The association, which represents independent oil and gas producers, said there are 16 pieces of windfall profits tax legislation currently floating around Capitol Hill. “They do the opposite of what you want them to do,” said IPAA Chairman Mike Linn, CEO of Pittsburgh-based Linn Energy LLC. “The last time we had a windfall profits tax,…we had a 16% increase in imported oil… The super majors went overseas. It compounds the problem. We had it before; it didn’t work. Something has to change.”

Linn singled out the 400-acre Lewis and Clark National Forest, a roadless area in Montana, as one place in the West that should be among many other areas in the Rockies that are opened up for oil and gas drilling. “On the books it shows that is an area available for leasing, but in all practicality you can’t lease it” because it’s a roadless area, he said.

Linn also noted that even if Congress lifts the moratorium on offshore drilling in the Eastern Gulf and off the East and West Coasts, the president still has his own moratoria on those areas, so the industry needs to work with both Congress and the administration. It also has to get the word out to the states that the industry can drill off their coasts in an environmentally safe manner, he said.

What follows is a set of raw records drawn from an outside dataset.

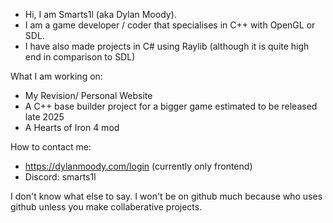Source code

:  - Hi, I am Smarts1l (aka Dylan Moody).
 - I am a game developer / coder that specialises in C++ with OpenGL or SDL.
 - I have also made projects in C# using Raylib (although it is quite high end in comparison to SDL)
   
What I am working on:
 - My Revision/ Personal Website
 - A C++ base builder project for a bigger game estimated to be released late 2025
 - A Hearts of Iron 4 mod

How to contact me:
 - https://dylanmoody.com/login (currently only frontend)
 - Discord: smarts1l
   
I don't know what else to say.  I won't be on github much because who uses github unless you make collaberative projects.

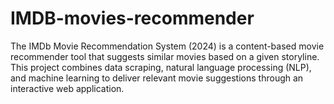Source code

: # IMDB-movies-recommender
The IMDb Movie Recommendation System (2024) is a content-based movie recommender tool that suggests similar movies based on a given storyline. This project combines data scraping, natural language processing (NLP), and machine learning to deliver relevant movie suggestions through an interactive web application.
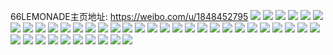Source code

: 66LEMONADE主页地址: https://weibo.com/u/1848452795 
![](https://wx4.sinaimg.cn/mw2000/6e2d26bbgy1h7nggfcwcnj229b30fqv8.jpg) 
![](https://wx4.sinaimg.cn/mw2000/6e2d26bbgy1h7ngght6uaj223u35skjm.jpg) 
![](https://wx4.sinaimg.cn/mw2000/6e2d26bbgy1h7nggc0anrj229i30oqv8.jpg) 
![](https://wx4.sinaimg.cn/mw2000/6e2d26bbgy1h7nggrsjlij223u35skjn.jpg) 
![](https://wx4.sinaimg.cn/mw2000/6e2d26bbgy1h7ngg8dx35j22c0340nph.jpg) 
![](https://wx4.sinaimg.cn/mw2000/6e2d26bbgy1h7ngh3knioj22c0340nph.jpg) 
![](https://wx4.sinaimg.cn/mw2000/6e2d26bbgy1h7nggum42zj223u35s1ky.jpg) 
![](https://wx4.sinaimg.cn/mw2000/6e2d26bbgy1h7nggp5kjgj223u35s7wj.jpg) 
![](https://wx4.sinaimg.cn/mw2000/6e2d26bbgy1h7ngh08fb8j22c03407wl.jpg) 
![](https://wx4.sinaimg.cn/mw2000/6e2d26bbgy1h7nggkeumrj21v72hle82.jpg) 
![](https://wx4.sinaimg.cn/mw2000/6e2d26bbgy1h7ngg49uvyj22dc35se84.jpg) 
![](https://wx4.sinaimg.cn/mw2000/6e2d26bbgy1h7ngh9w18lj21je21vb29.jpg) 
![](https://wx4.sinaimg.cn/mw2000/6e2d26bbgy1h6oxhwo9s2j21mj2c0hdt.jpg) 
![](https://wx4.sinaimg.cn/mw2000/6e2d26bbgy1h6oxi2f1esj20wm1atts5.jpg) 
![](https://wx4.sinaimg.cn/mw2000/6e2d26bbgy1h6oxhyk3gzj21ng2dce81.jpg) 
![](https://wx4.sinaimg.cn/mw2000/6e2d26bbgy1h6oxi0p488j21ng2dc1cr.jpg) 
![](https://wx4.sinaimg.cn/mw2000/6e2d26bbgy1h6oxi2z5qqj20xa1bs7l7.jpg) 
![](https://wx4.sinaimg.cn/mw2000/6e2d26bbgy1h6oxi471a5j21ng2dcb2a.jpg) 
![](https://wx4.sinaimg.cn/mw2000/6e2d26bbgy1h6oxhv9cwtj21991sy4qp.jpg) 
![](https://wx4.sinaimg.cn/mw2000/6e2d26bbgy1h6oy0raxv6j21je27jqv5.jpg) 
![](https://wx4.sinaimg.cn/mw2000/6e2d26bbgy1h6oxi5hn1qj21ng2dc1ky.jpg) 
![](https://wx4.sinaimg.cn/mw2000/6e2d26bbgy1h6oxi9g43ij21ng2dcx6p.jpg) 
![](https://wx4.sinaimg.cn/mw2000/6e2d26bbgy1h6oxlhh48rj21ng2dckjl.jpg) 
![](https://wx4.sinaimg.cn/mw2000/6e2d26bbgy1h6oy0q28mij21cv1y5b29.jpg) 
![](https://wx4.sinaimg.cn/mw2000/6e2d26bbgy1h6j83p4exaj228d2z5e82.jpg) 
![](https://wx4.sinaimg.cn/mw2000/6e2d26bbgy1h6j83ad3r1j22c0340x6p.jpg) 
![](https://wx4.sinaimg.cn/mw2000/6e2d26bbgy1h6j83jsfyjj22c03407wi.jpg) 
![](https://wx4.sinaimg.cn/mw2000/6e2d26bbgy1h6j83nd654j22c0340npe.jpg) 
![](https://wx4.sinaimg.cn/mw2000/6e2d26bbgy1h6j83h1zqpj22c0340b2a.jpg) 
![](https://wx4.sinaimg.cn/mw2000/6e2d26bbgy1h6j82xeyrpj22c0340kjm.jpg) 
![](https://wx4.sinaimg.cn/mw2000/6e2d26bbgy1h6j8367ojvj22c0340hdy.jpg) 
![](https://wx4.sinaimg.cn/mw2000/6e2d26bbgy1h6j83ejv3aj22c0340gx7.jpg) 
![](https://wx4.sinaimg.cn/mw2000/6e2d26bbgy1h6j83124ikj21z22mq1kz.jpg) 
![](https://wx4.sinaimg.cn/mw2000/6e2d26bbgy1h6j8e2qdblj22c0340qv6.jpg) 
![](https://wx4.sinaimg.cn/mw2000/6e2d26bbgy1h6j8e9fyuaj22c0340u10.jpg) 
![](https://wx4.sinaimg.cn/mw2000/6e2d26bbgy1h6j8dywpp5j22c0340qv9.jpg) 
![](https://wx4.sinaimg.cn/mw2000/6e2d26bbgy1h69x8nya9hj22802yox6s.jpg) 
![](https://wx4.sinaimg.cn/mw2000/6e2d26bbgy1h69x8m5w1oj22802yo1l1.jpg) 
![](https://wx4.sinaimg.cn/mw2000/6e2d26bbly1h3pcz5246sj22c03404qq.jpg) 
![](https://wx4.sinaimg.cn/mw2000/6e2d26bbly1h3pcz5k200j20n00uoguq.jpg) 
![](https://wx4.sinaimg.cn/mw2000/6e2d26bbly1h3pcz79f8qj21qj2behdv.jpg) 
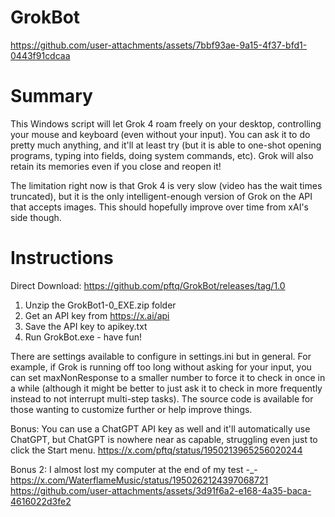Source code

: # GrokBot

https://github.com/user-attachments/assets/7bbf93ae-9a15-4f37-bfd1-0443f91cdcaa

# Summary
This Windows script will let Grok 4 roam freely on your desktop, controlling your mouse and keyboard (even without your input). You can ask it to do pretty much anything, and it'll at least try (but it is able to one-shot opening programs, typing into fields, doing system commands, etc). Grok will also retain its memories even if you close and reopen it!

The limitation right now is that Grok 4 is very slow (video has the wait times truncated), but it is the only intelligent-enough version of Grok on the API that accepts images. This should hopefully improve over time from xAI's side though.

# Instructions
Direct Download: https://github.com/pftq/GrokBot/releases/tag/1.0
1. Unzip the GrokBot1-0_EXE.zip folder
2. Get an API key from https://x.ai/api
3. Save the API key to apikey.txt
4. Run GrokBot.exe - have fun!

There are settings available to configure in settings.ini but in general. For example, if Grok is running off too long without asking for your input, you can set maxNonResponse to a smaller number to force it to check in once in a while (although it might be better to just ask it to check in more frequently instead to not interrupt multi-step tasks). The source code is available for those wanting to customize further or help improve things.

Bonus: You can use a ChatGPT API key as well and it'll automatically use ChatGPT, but ChatGPT is nowhere near as capable, struggling even just to click the Start menu.
https://x.com/pftq/status/1950213965256020244

Bonus 2: I almost lost my computer at the end of my test -_-
https://x.com/WaterflameMusic/status/1950262124397068721
https://github.com/user-attachments/assets/3d91f6a2-e168-4a35-baca-4616022d3fe2

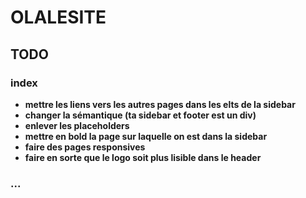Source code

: # OLALESITE

## TODO

### index
- **mettre les liens vers les autres pages dans les elts de la sidebar**
- **changer la sémantique (ta sidebar et footer est un div)**
- **enlever les placeholders**
- **mettre en bold la page sur laquelle on est dans la sidebar**
- **faire des pages responsives**
- **faire en sorte que le logo soit plus lisible dans le header**

### ...
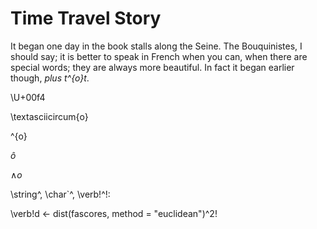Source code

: # Time Travel Story

It began one day in the book stalls along the Seine. The Bouquinistes, I should say; it is better to speak in French
when you can, when there are special words; they are always more beautiful. In fact it began earlier though, *plus 
t\^{o}t*. 

\U+00f4

\textasciicircum{o}

\^{o}

$\hat{o}$


$\wedge{o}$


\string^,
\char`\^,
\verb!^!:

\verb!d <- dist(fascores, method = "euclidean")^2!
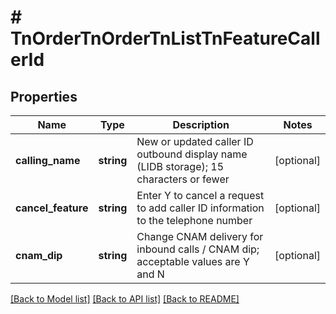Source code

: # # TnOrderTnOrderTnListTnFeatureCallerId

## Properties

Name | Type | Description | Notes
------------ | ------------- | ------------- | -------------
**calling_name** | **string** | New or updated caller ID outbound display name (LIDB storage); 15 characters or fewer | [optional]
**cancel_feature** | **string** | Enter Y to cancel a request to add caller ID information to the telephone number | [optional]
**cnam_dip** | **string** | Change CNAM delivery for inbound calls / CNAM dip; acceptable values are Y and N | [optional]

[[Back to Model list]](../../README.md#models) [[Back to API list]](../../README.md#endpoints) [[Back to README]](../../README.md)
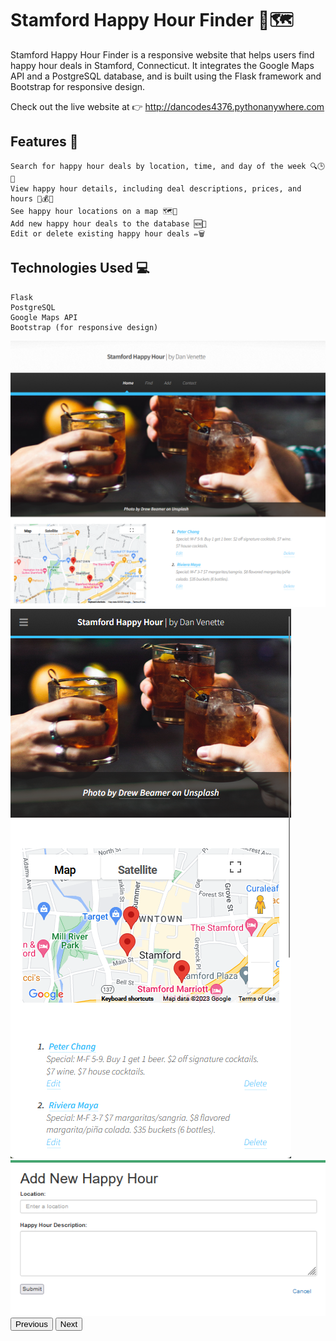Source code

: # Stamford Happy Hour Finder 🍻🗺️

Stamford Happy Hour Finder is a responsive website that helps users find happy hour deals in Stamford, Connecticut. It integrates the Google Maps API and a PostgreSQL database, and is built using the Flask framework and Bootstrap for responsive design.

Check out the live website at 👉 http://dancodes4376.pythonanywhere.com
## Features 🌟

    Search for happy hour deals by location, time, and day of the week 🔍🕒📅
    View happy hour details, including deal descriptions, prices, and hours 👀💰⏰
    See happy hour locations on a map 🗺️📍
    Add new happy hour deals to the database 🆕🍹
    Edit or delete existing happy hour deals ✏️🗑️

## Technologies Used 💻

    Flask
    PostgreSQL
    Google Maps API
    Bootstrap (for responsive design)
    
<!-- Bootstrap CSS -->
<link rel="stylesheet" href="https://maxcdn.bootstrapcdn.com/bootstrap/4.5.2/css/bootstrap.min.css">

<!-- Bootstrap JS -->
<script src="https://ajax.googleapis.com/ajax/libs/jquery/3.5.1/jquery.min.js"></script>
<script src="https://cdnjs.cloudflare.com/ajax/libs/popper.js/1.16.0/umd/popper.min.js"></script>
<script src="https://maxcdn.bootstrapcdn.com/bootstrap/4.5.2/js/bootstrap.min.js"></script>

    
<div id="carouselExampleControls" class="carousel slide" data-bs-ride="carousel">
  <div class="carousel-inner">
    <div class="carousel-item active">
      <img src="/Desktop_Screenshot.png" class="d-block w-100" alt="Screenshot 1">
    </div>
    <div class="carousel-item">
      <img src="Mobile_Screenshot.png" class="d-block w-100" alt="Screenshot 2">
    </div>
    <div class="carousel-item">
      <img src="Add_Screenshot.png" class="d-block w-100" alt="Screenshot 3">
    </div>
  </div>
  <button class="carousel-control-prev" type="button" data-bs-target="#carouselExampleControls" data-bs-slide="prev">
    <span class="carousel-control-prev-icon" aria-hidden="true"></span>
    <span class="visually-hidden">Previous</span>
  </button>
  <button class="carousel-control-next" type="button" data-bs-target="#carouselExampleControls" data-bs-slide="next">
    <span class="carousel-control-next-icon" aria-hidden="true"></span>
    <span class="visually-hidden">Next</span>
  </button>
</div>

“We are trying to do a grassroots effort to reach out to editorial boards with letters to the editors and meetings with editorial staff on [many state] newspapers to get our word out,” said Linn. “It’s hard to do that. We have to build from the ground up. [IPAA is] having [its] mid year meeting in Florida in two weeks. We are going to meet with people while we are there. You have to build a consensus or at least tell our side of the story that we can do this in an environmentally safe manner.”